Some stressing applications like #MPrime or #Linpack have built in consistency checks to discover errors due to non-matching results. A more general and simple method for measuring hardware instabilities can be found in the kernel itself. To use it, simply filter the journal on a crash like so:

# journalctl -k --grep=mce

Multicore chips can also give info as to which physical/logical core gave the error. This can be important if users are optimizing settings on a per-core basis.

The kernel can throw these errors while the stressing application is running, before it ends the calculation and reports the error, thus providing a very sensitive method to assess stability.

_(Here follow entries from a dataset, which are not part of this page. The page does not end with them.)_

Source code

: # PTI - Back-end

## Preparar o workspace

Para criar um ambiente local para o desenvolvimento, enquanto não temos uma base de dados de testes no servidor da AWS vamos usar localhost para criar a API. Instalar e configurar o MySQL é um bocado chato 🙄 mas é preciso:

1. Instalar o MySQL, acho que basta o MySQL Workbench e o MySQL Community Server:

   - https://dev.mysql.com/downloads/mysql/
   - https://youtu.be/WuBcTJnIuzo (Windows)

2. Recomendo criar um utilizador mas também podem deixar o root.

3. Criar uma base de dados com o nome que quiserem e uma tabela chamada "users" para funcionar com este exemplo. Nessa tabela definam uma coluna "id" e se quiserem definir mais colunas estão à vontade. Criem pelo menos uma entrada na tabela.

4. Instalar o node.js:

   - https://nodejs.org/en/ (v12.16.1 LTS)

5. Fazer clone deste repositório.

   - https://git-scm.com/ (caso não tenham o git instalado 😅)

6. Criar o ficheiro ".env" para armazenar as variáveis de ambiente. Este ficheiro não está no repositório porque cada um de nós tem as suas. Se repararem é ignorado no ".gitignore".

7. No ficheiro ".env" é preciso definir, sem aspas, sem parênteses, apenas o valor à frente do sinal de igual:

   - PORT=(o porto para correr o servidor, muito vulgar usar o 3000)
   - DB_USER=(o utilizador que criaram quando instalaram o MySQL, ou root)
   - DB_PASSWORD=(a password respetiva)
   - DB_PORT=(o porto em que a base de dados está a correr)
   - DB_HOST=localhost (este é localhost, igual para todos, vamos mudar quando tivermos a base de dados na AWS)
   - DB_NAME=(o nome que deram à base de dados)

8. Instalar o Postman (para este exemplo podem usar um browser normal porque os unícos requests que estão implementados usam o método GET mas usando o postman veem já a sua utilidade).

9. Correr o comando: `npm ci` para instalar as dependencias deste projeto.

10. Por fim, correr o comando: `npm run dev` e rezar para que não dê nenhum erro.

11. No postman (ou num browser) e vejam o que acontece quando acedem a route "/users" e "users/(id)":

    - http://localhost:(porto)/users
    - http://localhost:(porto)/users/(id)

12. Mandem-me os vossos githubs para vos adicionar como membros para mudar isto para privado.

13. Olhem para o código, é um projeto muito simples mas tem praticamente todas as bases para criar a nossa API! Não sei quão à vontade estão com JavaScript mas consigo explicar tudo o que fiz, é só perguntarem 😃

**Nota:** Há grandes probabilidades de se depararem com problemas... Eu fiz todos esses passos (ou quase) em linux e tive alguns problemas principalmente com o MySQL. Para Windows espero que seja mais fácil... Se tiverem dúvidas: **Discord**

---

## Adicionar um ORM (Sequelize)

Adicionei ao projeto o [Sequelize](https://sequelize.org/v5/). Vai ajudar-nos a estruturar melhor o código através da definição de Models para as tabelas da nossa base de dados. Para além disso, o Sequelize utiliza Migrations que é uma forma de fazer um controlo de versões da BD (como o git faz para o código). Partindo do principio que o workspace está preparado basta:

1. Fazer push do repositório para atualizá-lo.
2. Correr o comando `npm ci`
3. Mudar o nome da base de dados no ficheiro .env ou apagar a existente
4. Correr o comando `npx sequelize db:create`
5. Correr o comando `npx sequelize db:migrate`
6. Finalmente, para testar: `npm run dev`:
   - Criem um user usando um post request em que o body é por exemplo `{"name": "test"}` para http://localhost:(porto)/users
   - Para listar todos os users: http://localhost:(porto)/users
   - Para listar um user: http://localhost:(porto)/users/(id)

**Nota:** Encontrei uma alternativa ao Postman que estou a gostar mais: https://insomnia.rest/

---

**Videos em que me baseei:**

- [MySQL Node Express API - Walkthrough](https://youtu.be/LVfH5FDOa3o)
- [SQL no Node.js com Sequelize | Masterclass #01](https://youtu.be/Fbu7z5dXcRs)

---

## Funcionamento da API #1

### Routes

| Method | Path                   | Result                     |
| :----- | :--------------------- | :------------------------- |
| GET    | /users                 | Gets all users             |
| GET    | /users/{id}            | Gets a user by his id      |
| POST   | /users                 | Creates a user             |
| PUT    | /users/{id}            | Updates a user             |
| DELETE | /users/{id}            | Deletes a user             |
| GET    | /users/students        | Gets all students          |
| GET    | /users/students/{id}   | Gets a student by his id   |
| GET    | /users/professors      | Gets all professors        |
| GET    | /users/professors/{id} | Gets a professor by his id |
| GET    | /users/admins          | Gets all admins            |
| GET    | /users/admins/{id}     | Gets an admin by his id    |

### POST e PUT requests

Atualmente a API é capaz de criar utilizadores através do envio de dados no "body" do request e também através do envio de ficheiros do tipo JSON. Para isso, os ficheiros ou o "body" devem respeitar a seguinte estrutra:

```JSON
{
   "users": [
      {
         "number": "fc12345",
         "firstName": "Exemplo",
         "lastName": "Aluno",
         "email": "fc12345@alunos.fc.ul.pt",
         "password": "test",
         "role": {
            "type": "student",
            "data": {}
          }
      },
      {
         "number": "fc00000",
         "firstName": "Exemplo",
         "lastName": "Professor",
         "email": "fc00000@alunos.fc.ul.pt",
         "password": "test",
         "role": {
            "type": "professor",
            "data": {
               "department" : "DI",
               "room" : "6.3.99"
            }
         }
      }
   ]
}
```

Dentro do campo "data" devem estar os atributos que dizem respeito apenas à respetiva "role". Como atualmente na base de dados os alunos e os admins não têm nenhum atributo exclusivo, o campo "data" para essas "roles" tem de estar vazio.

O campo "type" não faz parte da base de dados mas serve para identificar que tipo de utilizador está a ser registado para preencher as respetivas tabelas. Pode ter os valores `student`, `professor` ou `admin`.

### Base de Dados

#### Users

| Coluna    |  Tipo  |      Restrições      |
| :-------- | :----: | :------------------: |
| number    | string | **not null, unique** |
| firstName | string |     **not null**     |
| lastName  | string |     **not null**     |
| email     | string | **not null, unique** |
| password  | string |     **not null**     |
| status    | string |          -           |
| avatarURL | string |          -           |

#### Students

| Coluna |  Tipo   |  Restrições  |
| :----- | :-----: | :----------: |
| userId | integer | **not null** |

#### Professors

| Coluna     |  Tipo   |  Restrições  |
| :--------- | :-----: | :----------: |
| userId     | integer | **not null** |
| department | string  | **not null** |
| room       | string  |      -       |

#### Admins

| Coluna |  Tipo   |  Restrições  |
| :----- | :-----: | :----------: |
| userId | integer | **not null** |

Consider the following from a Ryzen 5900X:

mce: [Hardware Error]: Machine check events logged
mce: [Hardware Error]: CPU 21: Machine Check: 0 Bank 5: baa0000000030150
mce: [Hardware Error]: TSC 0 MISC d012000100000000 SYND 4d000002 IPID 500b000000000
mce: [Hardware Error]: PROCESSOR 2:a20f10 TIME 1625265814 SOCKET 0 APIC 4 microcode a201016

This chip as 12 physical cores. In this case, CPU 21 can be traced back to physical core 10. Use lstopo from hwloc to print the hardware topology.

Core 0 = CPU 0 + CPU 1
Core 1 = CPU 2 + CPU 3
Core 2 = CPU 4 + CPU 5
Core 3 = CPU 6 + CPU 7
Core 4 = CPU 8 + CPU 9
Core 5 = CPU 10 + CPU 11
Core 6 = CPU 12 + CPU 13
Core 7 = CPU 14 + CPU 15
Core 8 = CPU 16 + CPU 17
Core 9 = CPU 18 + CPU 19
Core 10 = CPU 20 + CPU 21
Core 11 = CPU 22 + CPU 23

Note: Numbering can vary based on different CPU model and vendor, but in general both Cores and CPUs start at 0, not 1.